I have a dataset with strings (addresses to be exact, but the exact contents aren't important), such as:
library(data.table)
library(stringr)
# example addresses although you can imagine other types of strings here
addr <- data.table(street = c('1 main street',
'99 madison avenue',
'340 circle court'))
I have another dataset with a column of patterns that I want to search for patterns in these strings (i.e. in the addr
dataset) and substitute with other strings kept in another column in this second dataset. For example:
# example of patterns to search for and what I want to replace them with
abbrev <- data.table(full = c('street', 'avenue', 'circle', 'court'),
abbrev = c('st', 'ave', 'cir', 'ct'))
The actual datasets are much larger: millions of addresses and 300+ abbreviations I want to check each address for.
It'd be fairly simple to do this in a loop, but because of the size, I'd like to use data.table
and probably an apply
function to make this process more efficient.
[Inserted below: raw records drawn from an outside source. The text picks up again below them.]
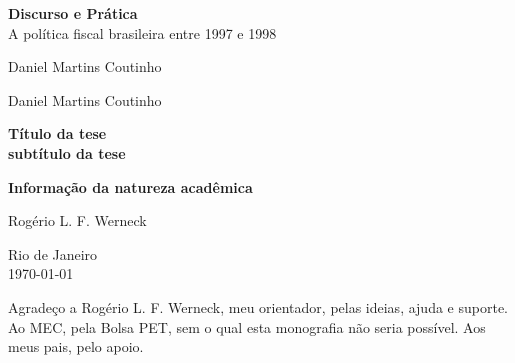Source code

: \documentclass{article}
\renewcommand{\baselinestretch}{1.5}
\begin{document}
\thispagestyle{empty}
\phantom{----}
\vspace{4cm}
\begin{center}

\textbf{\LARGE{Discurso e Prática}}\\
\Large{A política fiscal brasileira entre 1997 e 1998}

\vspace{3cm}

\Large{Daniel Martins Coutinho}

\end{center}

\newpage
\thispagestyle{empty}

\begin{flushright}


\Large \textsf{Daniel Martins Coutinho}\\

\bigskip
\bigskip
\bigskip

\renewcommand{\baselinestretch}{1}

\Large \textsf{\textbf {Título da tese}}\\
\large \textsf{\textbf {subtítulo da tese}}\\

\bigskip
\smallskip

\large \textsf{\textbf {Informação da natureza acadêmica}}\\

\renewcommand{\baselinestretch}{1.5}

\bigskip
\smallskip

\large \textsf{Rogério L. F. Werneck}\\

\bigskip
\bigskip

\large \textsf{Rio de Janeiro}\\
\large \textsf{\today}\\

\end{flushright}

\newpage
\thispagestyle{empty}

\begin{center}

Agradeço a Rogério L. F. Werneck, meu orientador, pelas ideias, ajuda e suporte.
Ao MEC, pela Bolsa PET, sem o qual esta monografia não seria possível. 
Aos meus pais, pelo apoio.

\end{center}
\end{document}

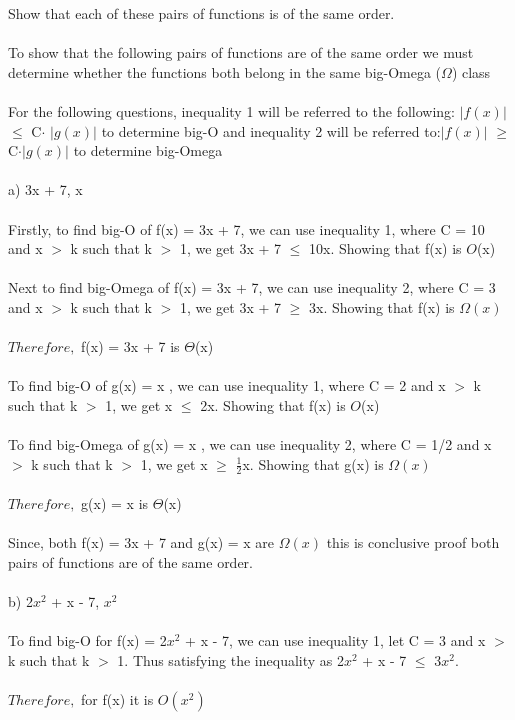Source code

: \documentclass{article}
\begin{document}
Show that each of these pairs of functions is of the same order. \\ \\
To show that the following pairs of functions are of the same order we must determine whether the functions both belong in the same big-Omega ($\Omega$) class \\\\
For the following questions, inequality 1 will be referred to the following: $\left| f(x) \right|$$\leq$ C$\cdot$ $\left| g(x) \right|$ to determine big-O and inequality 2 will be referred to:$\left| f(x) \right|$ $\geq$ C$\cdot$$\left| g(x) \right|$ to determine big-Omega \\ \\
a) 3x + 7, x \\\\
Firstly, to find big-O of f(x) = 3x + 7, we can use inequality 1, where C = 10 and x $>$ k such that k $>$ 1, we get 3x + 7 $\leq$ 10x. Showing that f(x) is $O$(x) \\ \\ 
Next to find big-Omega of f(x) = 3x + 7, we can use inequality 2, where C = 3 and x $>$ k such that k $>$ 1, we get 3x + 7 $\geq$ 3x. Showing that f(x) is $\Omega(x)$\\ \\ 
$Therefore,$ f(x) = 3x + 7 is $\Theta$(x) \\\\
To find big-O of g(x) = x , we can use inequality 1, where C = 2 and x $>$ k such that k $>$ 1, we get x $\leq$ 2x. Showing that f(x) is $O$(x) \\ \\ 
To find big-Omega of g(x) = x , we can use inequality 2, where C = 1/2 and x $>$ k such that k $>$ 1, we get x $\geq$ $\frac{1}{2}$x. Showing that g(x) is $\Omega(x)$\\ \\ 
$Therefore,$ g(x) = x  is $\Theta$(x) \\\\
Since, both f(x) = 3x + 7 and g(x) = x are  $\Omega(x)$ this is conclusive proof both pairs of functions are of the same order. \\\\
b) 2$x^2$ + x - 7, $x^2$ \\ \\
To find big-O for f(x) =  2$x^2$ + x - 7, we can use inequality 1, let C = 3 and x $>$ k such that k $>$ 1. Thus satisfying the inequality as 2$x^2$ + x - 7 $\leq$ 3$x^2$. \\ \\ $Therefore,$ for f(x) it is $O(x^2)$ \\ \\ 
\end{document}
I'm struggling to figure out how to write this exactly. I want something like the following:
# duplicate addresses so we can compare to changes
addr[, orig.street := street]
# function to substitute abbreviations we want
standardize <- function(word, shorter) {
addr[, street := str_replace_all(street,
paste0(" ", word),
paste0(" ", shorter))]
}
# now run function for all abbreviations we want
addr[, street := mapply(FUN = standardize,
word = abbrev$full,
shorter = abbrev$abbrev,
SIMPLIFY = FALSE, USE.NAMES = FALSE)]
When I run this in Rstudio, this is returning the error, "Supplied 4 items to be assigned to 3 items of column 'street'. The RHS length must either be 1 (single values are ok) or match the LHS length exactly. If you wish to 'recycle' the RHS please use rep() explicitly to make this intent clear to readers of your code."
However it actually does give me what I want, despite the error:
# it breaks but I do get the desired outcome:
street orig.street
1: 1 main st 1 main street
2: 99 madison ave 99 madison avenue
3: 340 cir ct 340 circle court
I feel like there must be a solution I'm missing, but I haven't figured it out. Any help would be greatly appreciated.